## INSTRUCTIONS FOR THE TASK
Take every line from the listing below that contains "stats".

## PROVIDED INFORMATION

━━━━━━━━

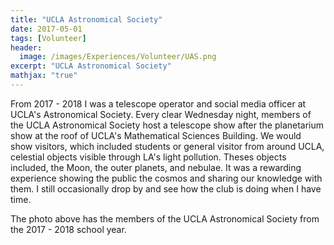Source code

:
 ```yaml
---
title: "UCLA Astronomical Society"
date: 2017-05-01
tags: [Volunteer]
header:
  image: /images/Experiences/Volunteer/UAS.png
excerpt: "UCLA Astronomical Society"
mathjax: "true"
---
```

From 2017 - 2018 I was a telescope operator and social media officer at UCLA's Astronomical Society. Every clear Wednesday night, members of the UCLA Astronomical Society host a telescope show after the planetarium show at the roof of UCLA's Mathematical Sciences Building. We would show visitors, which included students or general visitor from around UCLA, celestial objects visible through LA's light pollution. Theses objects included, the Moon, the outer planets, and nebulae. It was a rewarding experience showing the public the cosmos and sharing our knowledge with them. I still occasionally drop by and see how the club is doing when I have time.

The photo above has the members of the UCLA Astronomical Society from the 2017 - 2018 school year.
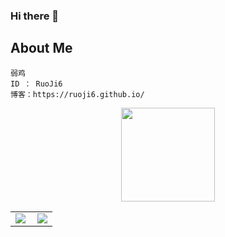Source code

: ### Hi there 👋
## About Me
```
弱鸡
ID ： RuoJi6
博客：https://ruoji6.github.io/
```

<center><img height=150 align="center" src="https://github-readme-stats.vercel.app/api/top-langs?username=RuoJi6&layout=compact&langs_count=8&card_width=320" /></center>


<table>
    <tr>
        <td >
            <center><img src="https://github-readme-stats.vercel.app/api?username=RuoJi6&show_icons=true&hide_border=true&theme=chartreuse-dark" ></center>
        </td>
        <td >
            <center><img src="https://github-profile-summary-cards.vercel.app/api/cards/profile-details?username=RuoJi6&theme=github_dark&show_icons=true" align="right" /></center>
        </td>
    </tr>
</table>
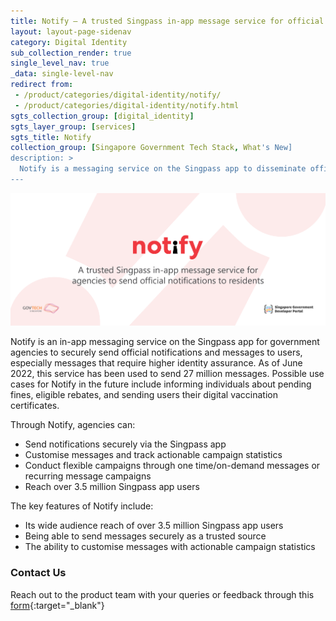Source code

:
 ```yaml
---
title: Notify – A trusted Singpass in-app message service for official notifications to residents
layout: layout-page-sidenav
category: Digital Identity
sub_collection_render: true
single_level_nav: true
_data: single-level-nav
redirect from:
 - /product/categories/digital-identity/notify/
 - /product/categories/digital-identity/notify.html
sgts_collection_group: [digital_identity]
sgts_layer_group: [services]
sgts_title: Notify
collection_group: [Singapore Government Tech Stack, What's New]
description: >
  Notify is a messaging service on the Singpass app to disseminate official government messages to users. Use Notify to boost your public campaigns now!
---
```


![Notify header banner](/assets/img/notify-HeaderBanner.png)

Notify is an in-app messaging service on the Singpass app for government agencies to securely send official notifications and messages to users, especially messages that require higher identity assurance. As of June 2022, this service has been used to send 27 million messages. Possible use cases for Notify in the future include informing individuals about pending fines, eligible rebates, and sending users their digital vaccination certificates.

Through Notify, agencies can:

- Send notifications securely via the Singpass app 
- Customise messages and track actionable campaign statistics 
- Conduct flexible campaigns through one time/on-demand messages or recurring message campaigns 
- Reach over 3.5 million Singpass app users 

The key features of Notify include:

- Its wide audience reach of over 3.5 million Singpass app users
- Being able to send messages securely as a trusted source  
- The ability to customise messages with actionable campaign statistics 

### Contact Us

Reach out to the product team with your queries or feedback through this [form](https://form.gov.sg/#!/62280856ba91100012050933){:target="\_blank"}

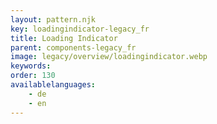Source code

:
 ```yaml
---
layout: pattern.njk
key: loadingindicator-legacy_fr
title: Loading Indicator
parent: components-legacy_fr
image: legacy/overview/loadingindicator.webp
keywords: 
order: 130
availablelanguages: 
    - de
    - en
---
```


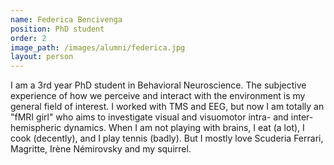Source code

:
 ```yaml
---
name: Federica Bencivenga
position: PhD student
order: 2
image_path: /images/alumni/federica.jpg
layout: person
---
```

I am a 3rd year PhD student in Behavioral Neuroscience. The subjective experience of how we perceive and interact with the environment is my general field of interest. I worked with TMS and EEG, but now I am totally an "fMRI girl" who aims to investigate visual and visuomotor intra- and inter-hemispheric dynamics. When I am not playing with brains, I eat (a lot), I cook (decently), and I play tennis (badly). But I mostly love Scuderia Ferrari, Magritte, Irène Némirovsky and my squirrel.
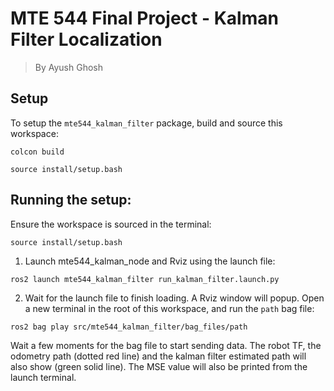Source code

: # MTE 544 Final Project - Kalman Filter Localization
> By Ayush Ghosh


## Setup
To setup the `mte544_kalman_filter` package, build and source this workspace: 

```colcon build```

```source install/setup.bash```

## Running the setup:
Ensure the workspace is sourced in the terminal:

```source install/setup.bash```

1. Launch mte544_kalman_node and Rviz using the launch file:

```ros2 launch mte544_kalman_filter run_kalman_filter.launch.py```


2. Wait for the launch file to finish loading. A Rviz window will popup.
Open a new terminal in the root of this workspace, and run the `path` bag file:

```ros2 bag play src/mte544_kalman_filter/bag_files/path```

Wait a few moments for the bag file to start sending data. The robot TF, the odometry path (dotted red line) and the kalman filter estimated path will also show (green solid line). The MSE value will also be printed from the launch terminal. 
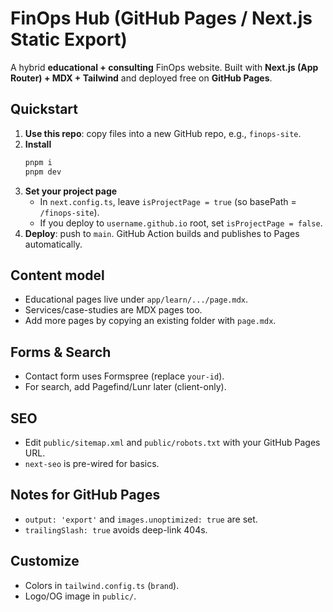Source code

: # FinOps Hub (GitHub Pages / Next.js Static Export)

A hybrid **educational + consulting** FinOps website. Built with **Next.js (App Router) + MDX + Tailwind** and deployed free on **GitHub Pages**.

## Quickstart

1. **Use this repo**: copy files into a new GitHub repo, e.g., `finops-site`.
2. **Install**
   ```bash
   pnpm i
   pnpm dev
   ```
3. **Set your project page**
   - In `next.config.ts`, leave `isProjectPage = true` (so basePath = `/finops-site`).
   - If you deploy to `username.github.io` root, set `isProjectPage = false`.
4. **Deploy**: push to `main`. GitHub Action builds and publishes to Pages automatically.

## Content model
- Educational pages live under `app/learn/.../page.mdx`.
- Services/case-studies are MDX pages too.
- Add more pages by copying an existing folder with `page.mdx`.

## Forms & Search
- Contact form uses Formspree (replace `your-id`).
- For search, add Pagefind/Lunr later (client-only).

## SEO
- Edit `public/sitemap.xml` and `public/robots.txt` with your GitHub Pages URL.
- `next-seo` is pre-wired for basics.

## Notes for GitHub Pages
- `output: 'export'` and `images.unoptimized: true` are set.
- `trailingSlash: true` avoids deep-link 404s.

## Customize
- Colors in `tailwind.config.ts` (`brand`).
- Logo/OG image in `public/`.
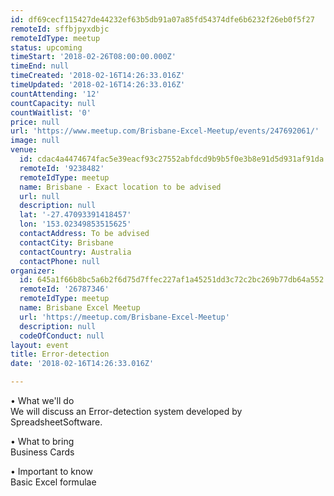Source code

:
 ```yaml
---
id: df69cecf115427de44232ef63b5db91a07a85fd54374dfe6b6232f26eb0f5f27
remoteId: sffbjpyxdbjc
remoteIdType: meetup
status: upcoming
timeStart: '2018-02-26T08:00:00.000Z'
timeEnd: null
timeCreated: '2018-02-16T14:26:33.016Z'
timeUpdated: '2018-02-16T14:26:33.016Z'
countAttending: '12'
countCapacity: null
countWaitlist: '0'
price: null
url: 'https://www.meetup.com/Brisbane-Excel-Meetup/events/247692061/'
image: null
venue:
  id: cdac4a4474674fac5e39eacf93c27552abfdcd9b9b5f0e3b8e91d5d931af91da
  remoteId: '9238482'
  remoteIdType: meetup
  name: Brisbane - Exact location to be advised
  url: null
  description: null
  lat: '-27.47093391418457'
  lon: '153.02349853515625'
  contactAddress: To be advised
  contactCity: Brisbane
  contactCountry: Australia
  contactPhone: null
organizer:
  id: 645a1f66b8bc5a6b2f6d75d7ffec227af1a45251dd3c72c2bc269b77db64a552
  remoteId: '26787346'
  remoteIdType: meetup
  name: Brisbane Excel Meetup
  url: 'https://meetup.com/Brisbane-Excel-Meetup'
  description: null
  codeOfConduct: null
layout: event
title: Error-detection
date: '2018-02-16T14:26:33.016Z'

---
```

<p>• What we'll do<br/>We will discuss an Error-detection system developed by SpreadsheetSoftware.</p> <p>• What to bring<br/>Business Cards</p> <p>• Important to know<br/>Basic Excel formulae</p>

━━━━━━━━

## RESULT OF THE EXERCISE
<center><img height=150 align="center" src="https://github-readme-stats.vercel.app/api/top-langs?username=RuoJi6&layout=compact&langs_count=8&card_width=320" /></center>
            <center><img src="https://github-readme-stats.vercel.app/api?username=RuoJi6&show_icons=true&hide_border=true&theme=chartreuse-dark" ></center>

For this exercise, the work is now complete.